图2 后内侧联合前外侧入路治疗累及后外侧的Schatzker Ⅳ胫骨平台骨折Fig.2 Posteromedial combined with anterolateral approaches for Schatzker type Ⅳ fracture involving posterolateral tibial plateau患者,女性,65岁,后内侧联合前外侧入路病例,后内侧前内侧钢板固定、前外侧钢板固定;A: 术前正侧位X线片;B: 术前CT三切面图像;C: 术中漂浮体位;D: 术中后内侧切口;E: 术中屈膝后,虚线示前外侧切口(F为腓骨头位置,G为Gerdy结节,P为髌骨);F: 术后3个月随访X线片;G: 术后3个月随访CT横断面;H: 术后3个月随访CT冠状矢状面
3 讨 论
以上各种手术方案各有利弊,在临床实际工作中,内侧联合后外侧入路和后内侧联合前外侧入路是采用最广泛的治疗手段。

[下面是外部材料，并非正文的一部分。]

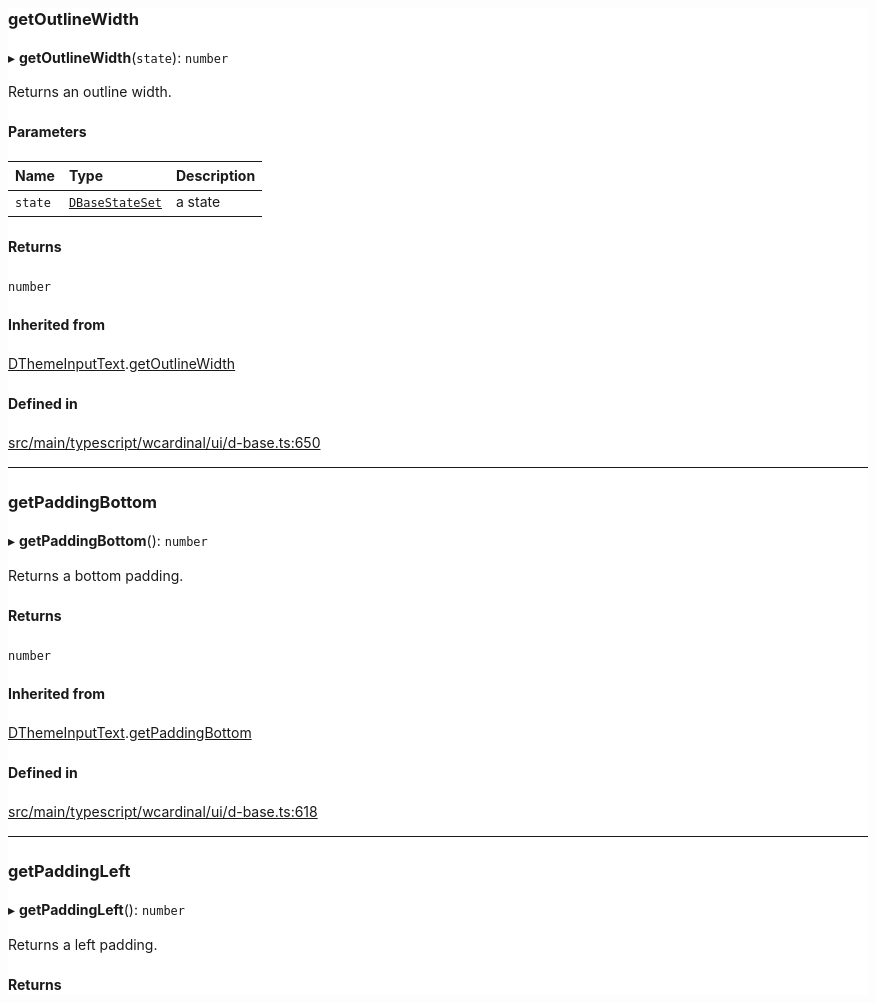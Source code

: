 ### getOutlineWidth

▸ **getOutlineWidth**(`state`): `number`

Returns an outline width.

#### Parameters

| Name | Type | Description |
| :------ | :------ | :------ |
| `state` | [`DBaseStateSet`](DBaseStateSet.md) | a state |

#### Returns

`number`

#### Inherited from

[DThemeInputText](DThemeInputText.md).[getOutlineWidth](DThemeInputText.md#getoutlinewidth)

#### Defined in

[src/main/typescript/wcardinal/ui/d-base.ts:650](https://github.com/winter-cardinal/winter-cardinal-ui/blob/v0.310.1/src/main/typescript/wcardinal/ui/d-base.ts#L650)

___

### getPaddingBottom

▸ **getPaddingBottom**(): `number`

Returns a bottom padding.

#### Returns

`number`

#### Inherited from

[DThemeInputText](DThemeInputText.md).[getPaddingBottom](DThemeInputText.md#getpaddingbottom)

#### Defined in

[src/main/typescript/wcardinal/ui/d-base.ts:618](https://github.com/winter-cardinal/winter-cardinal-ui/blob/v0.310.1/src/main/typescript/wcardinal/ui/d-base.ts#L618)

___

### getPaddingLeft

▸ **getPaddingLeft**(): `number`

Returns a left padding.

#### Returns
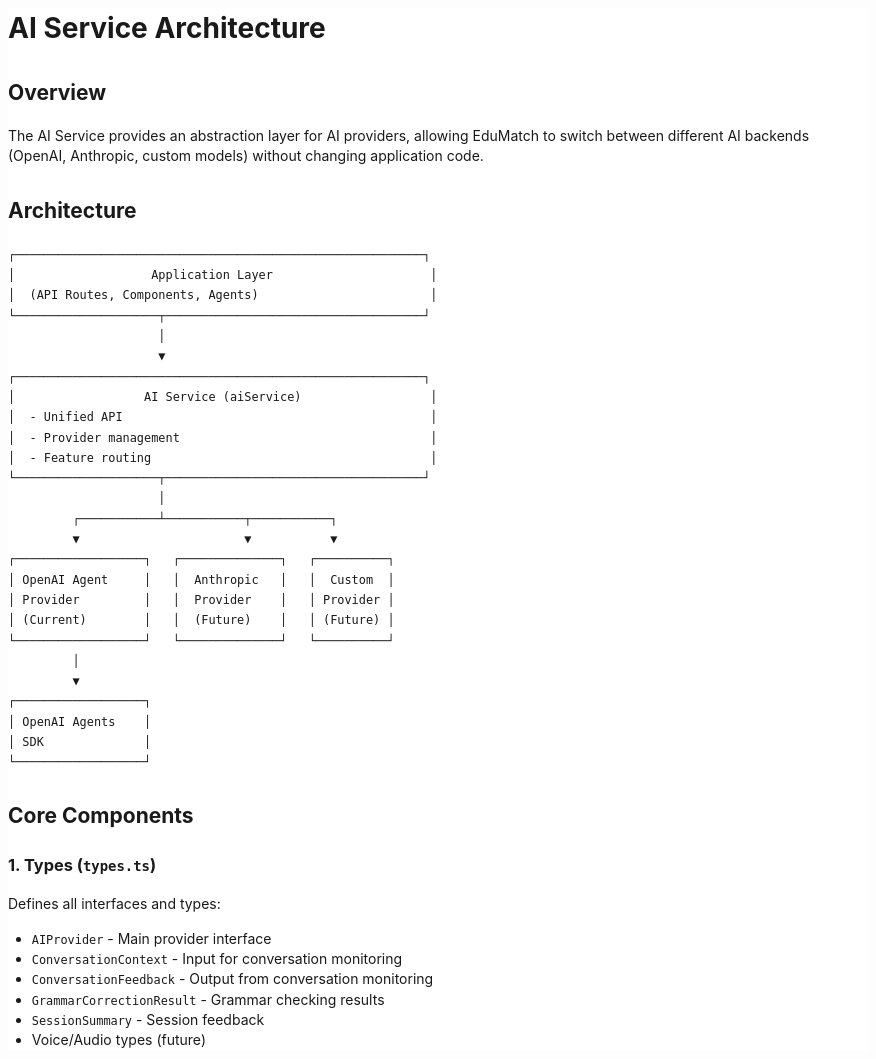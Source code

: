 # AI Service Architecture

## Overview

The AI Service provides an abstraction layer for AI providers, allowing EduMatch to switch between different AI backends (OpenAI, Anthropic, custom models) without changing application code.

## Architecture

```
┌─────────────────────────────────────────────────────────┐
│                   Application Layer                      │
│  (API Routes, Components, Agents)                        │
└────────────────────┬────────────────────────────────────┘
                     │
                     ▼
┌─────────────────────────────────────────────────────────┐
│                  AI Service (aiService)                  │
│  - Unified API                                           │
│  - Provider management                                   │
│  - Feature routing                                       │
└────────────────────┬────────────────────────────────────┘
                     │
         ┌───────────┴───────────┬───────────┐
         ▼                       ▼           ▼
┌──────────────────┐   ┌──────────────┐   ┌──────────┐
│ OpenAI Agent     │   │  Anthropic   │   │  Custom  │
│ Provider         │   │  Provider    │   │ Provider │
│ (Current)        │   │  (Future)    │   │ (Future) │
└──────────────────┘   └──────────────┘   └──────────┘
         │
         ▼
┌──────────────────┐
│ OpenAI Agents    │
│ SDK              │
└──────────────────┘
```

## Core Components

### 1. Types (`types.ts`)

Defines all interfaces and types:
- `AIProvider` - Main provider interface
- `ConversationContext` - Input for conversation monitoring
- `ConversationFeedback` - Output from conversation monitoring
- `GrammarCorrectionResult` - Grammar checking results
- `SessionSummary` - Session feedback
- Voice/Audio types (future)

本研究也发现此两种治疗方案均可取得满意的临床效果。在手术过程中,这两种联合入路各有优劣,两者共同的优点是不需截骨,内侧联合后外侧入路优点如下: (1) 可根据内侧骨折块粉碎程度而偏前或偏后,即使是前内侧的骨块也可相对容易的复位固定;(2) 后外侧切口可以直接有效的显露、复位和固定后外侧骨折块,而且本组病例均无腓总神经损伤、胫后血管损伤及屈膝挛缩等并发症。但缺点是手术操作空间小,即使术中使用了自制的手术工具协助显露与复位,后外侧骨折的处理依然复杂。后内侧倒L切口联合前外侧入路最大优点是可以通过前后方向共同处理后外侧骨折,其术中评估更加全面;但缺点是在于内侧平台粉碎的情况,其前内侧骨折块的显露和固定难度增加。通过比较发现,采用后内侧联合前外侧入路手术时间更长,术中失血更多,其原因在于漂浮体位前后转化消耗了时间。两组病例的手术时间均超过90 min,即无法在一次止血带的工作时间内完成手术,因而导致术中出血量较多。在将来的临床实践中,如何规划手术时间亦需研究。
胫骨平台内侧伴后外侧骨折是屈膝体位时受到垂直方向暴力,合并有内翻应力而导致[14]。因此,将内固定物置于后侧是逆损伤机制进行固定,比置于前侧更具生物力学的优势。对于胫骨平台内侧伴后外侧骨折,其中后外侧骨折是否需要进行复位和固定,其临床标准尚无明确结论。通常认为,后外侧为冠状面劈裂型骨折、后外侧平台塌陷>5 mm、外侧平台后倾角>10°是需要进行干预的[15]。随着磁共振检查的普及,骨折合并交叉韧带损伤的检出率也不断提高,临床手术标准也必将考虑更多因素[16]。
本研究亦存在以下不足: 本研究为回顾性研究;两组病例量相对不足;手术医生随着经验积累,前后操作熟练度有所不同;病例缺乏磁共振检查资料等等。
综上所述,本研究认为治疗胫骨平台内侧伴后外侧骨折采用内侧联合后外侧入路或后内侧倒L联合前外侧入路都是安全有效的,后者手术时间、术中失血量均高于前者,但中期随访临床效果二者相同。手术医生应根据骨折的形态特征来推导损伤机制、结合客观器械条件制定完善的术前计划,从而达到满意的临床效果。